[DATA FOR THIS TASK Boundary: Start]

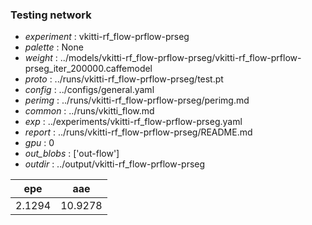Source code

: ### Testing network
- *experiment* : vkitti-rf_flow-prflow-prseg
- *palette* : None
- *weight* : ../models/vkitti-rf_flow-prflow-prseg/vkitti-rf_flow-prflow-prseg_iter_200000.caffemodel
- *proto* : ../runs/vkitti-rf_flow-prflow-prseg/test.pt
- *config* : ../configs/general.yaml
- *perimg* : ../runs/vkitti-rf_flow-prflow-prseg/perimg.md
- *common* : ../runs/vkitti_flow.md
- *exp* : ../experiments/vkitti-rf_flow-prflow-prseg.yaml
- *report* : ../runs/vkitti-rf_flow-prflow-prseg/README.md
- *gpu* : 0
- *out_blobs* : ['out-flow']
- *outdir* : ../output/vkitti-rf_flow-prflow-prseg

epe | aae
--- | ---
2.1294 | 10.9278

[DATA FOR THIS TASK Boundary: End]

Set down nothing but the lines from the one containing "- *report* : ../runs/vkitti-rf_flow-prflow-prseg/README.md" through the final line above, exactly as written.

# ANSWER
- *report* : ../runs/vkitti-rf_flow-prflow-prseg/README.md
- *gpu* : 0
- *out_blobs* : ['out-flow']
- *outdir* : ../output/vkitti-rf_flow-prflow-prseg

epe | aae
--- | ---
2.1294 | 10.9278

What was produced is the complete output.